There is plenty of blame to go around for the mishandling of the health care strategy, from the bill’s necessarily modest provisions through a quiescent White House messaging strategy to the near-fatal rollout fiasco. On both the messaging and the roll-out, congressional Democrats have been critical of the White House, and justifiably so; warnings were issued and promises made, and yet the Administration walked into mis-step after mis-step. But choosing the wrong timing for advancing the health care debate, after 100 years of failure, was not one of the mistakes; it was the right thing to do, at the essential time, and further time frittered away on doomed economic legislation would have squandered an opportunity to do something historic, which Democrats did, and for which they should be proud, not apologetic.

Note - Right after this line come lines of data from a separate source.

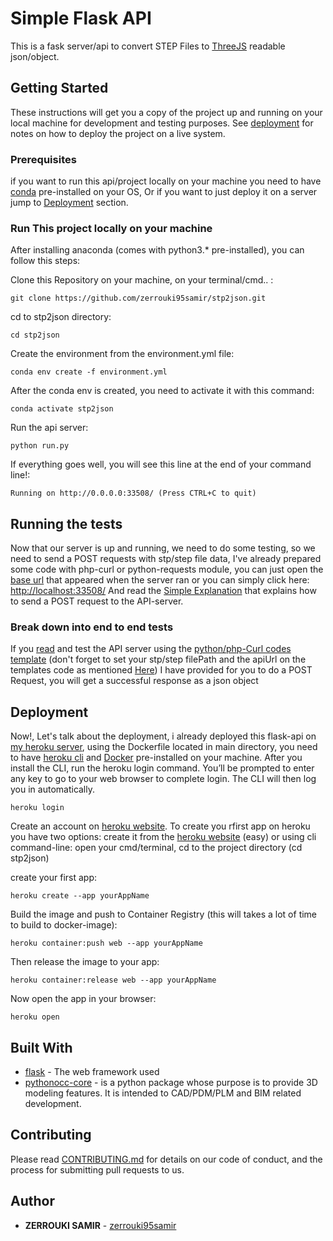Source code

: # Simple Flask API

This is a fask server/api to convert STEP Files to [ThreeJS](https://threejs.org/docs/index.html#manual/en/introduction/Creating-a-scene) readable json/object. 

## Getting Started

These instructions will get you a copy of the project up and running on your local machine for development and testing purposes. See [deployment](#deployment) for notes on how to deploy the project on a live system.

### Prerequisites

if you want to run this api/project locally on your machine you need to have [conda](https://www.anaconda.com/products/individual) pre-installed on your OS, 
Or if you want to just deploy it on a server jump to [Deployment](#deployment) section.

### Run This project locally on your machine

After installing anaconda (comes with python3.* pre-installed), you can follow this steps:

Clone this Repository on your machine, on your terminal/cmd.. :

```
git clone https://github.com/zerrouki95samir/stp2json.git
```
cd to stp2json directory:

```
cd stp2json
```

Create the environment from the environment.yml file:

```
conda env create -f environment.yml
```

After the conda env is created, you need to activate it with this command:

```
conda activate stp2json
```

Run the api server:

```
python run.py
```

If everything goes well, you will see this line at the end of your command line!:  

```
Running on http://0.0.0.0:33508/ (Press CTRL+C to quit)
```

## Running the tests

Now that our server is up and running, we need to do some testing, so we need to send a POST requests with stp/step file data, I've already prepared some code with php-curl or python-requests  module, you can just open the [base url](http://localhost:33508/) that appeared when the server ran or you can simply click here: [http://localhost:33508/](http://localhost:33508/) 
And read the [Simple Explanation](http://localhost:33508/) that explains how to send a POST request to the API-server.

### Break down into end to end tests

If you [read](https://stp2jsonv2.herokuapp.com/) and test the API server using the [python/php-Curl codes template](https://stp2jsonv2.herokuapp.com/stp2json) (don't forget to set your stp/step filePath and the apiUrl on the templates code as mentioned [Here](https://stp2jsonv2.herokuapp.com/)) I have provided for you to do a POST Request, you will get a successful response as a json object


## Deployment

Now!, Let's talk about the deployment, i already deployed this flask-api on [my heroku server](https://stp2jsonv2.herokuapp.com/), using the Dockerfile located in main directory, 
you need to have [heroku cli](https://devcenter.heroku.com/articles/heroku-cli) and [Docker](https://docs.docker.com/desktop/) pre-installed on your machine.
After you install the CLI, run the heroku login command. You’ll be prompted to enter any key to go to your web browser to complete login. 
The CLI will then log you in automatically.

```
heroku login
```

Create an account on [heroku website](https://www.heroku.com/). To create you rfirst app on heroku you have two options: 
create it from the [heroku website](https://dashboard.heroku.com/new-app) (easy) or using cli command-line:
open your cmd/terminal, cd to the project directory (cd stp2json)

create your first app:
```
heroku create --app yourAppName
```

Build the image and push to Container Registry (this will takes a lot of time to build to docker-image):

```
heroku container:push web --app yourAppName
```

Then release the image to your app:

```
heroku container:release web --app yourAppName
```

Now open the app in your browser:

```
heroku open
```







## Built With

* [flask](https://flask.palletsprojects.com/en/1.1.x/) - The web framework used
* [pythonocc-core](https://github.com/tpaviot/pythonocc-core) - is a python package whose purpose is to provide 3D modeling features. It is intended to CAD/PDM/PLM and BIM related development.

## Contributing

Please read [CONTRIBUTING.md](https://gist.github.com/PurpleBooth/b24679402957c63ec426) for details on our code of conduct, and the process for submitting pull requests to us.

## Author

* **ZERROUKI SAMIR** - [zerrouki95samir](https://github.com/zerrouki95samir)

Senators narrowly elected in the 2008 Democratic sweep (likely due to the large outpouring of Democratic votes for Barack Obama) just paid the penalty that House Democrats paid earlier in 2010 and 2012, as well as 2014. Dozens of Democratic House Members who owed their improbable elections to the 2008 turnout lost their seats following the rise of the Tea Party and the emergence of hyperbolic assaults on the ACA. Most were active supporters of the ACA, the stimulus, the Dodd-Frank Wall Street reform and many other Democratic initiatives that helped make the 111th Congress one of the most productive in recent history. And many were marginal Members who knew at the time that their votes could inflame their constituents and jeopardize their jobs. And yet in many conversations with these defeated House Democrats, not one expressed regret to me about having cast the tough votes or having lost their jobs as a result of doing their job and serving their country.

Which makes Schumer’s condemnation of the President all that more startling, particularly given his strong past support for the ACA. Certainly the senator’s statement was intended to appeal to Senate Democrats who might be looking for a new leader in the next few years. It just wasn’t necessary, in order to prove he has their backs, to put a dagger into the backs of President Obama and Democratic congressional leaders.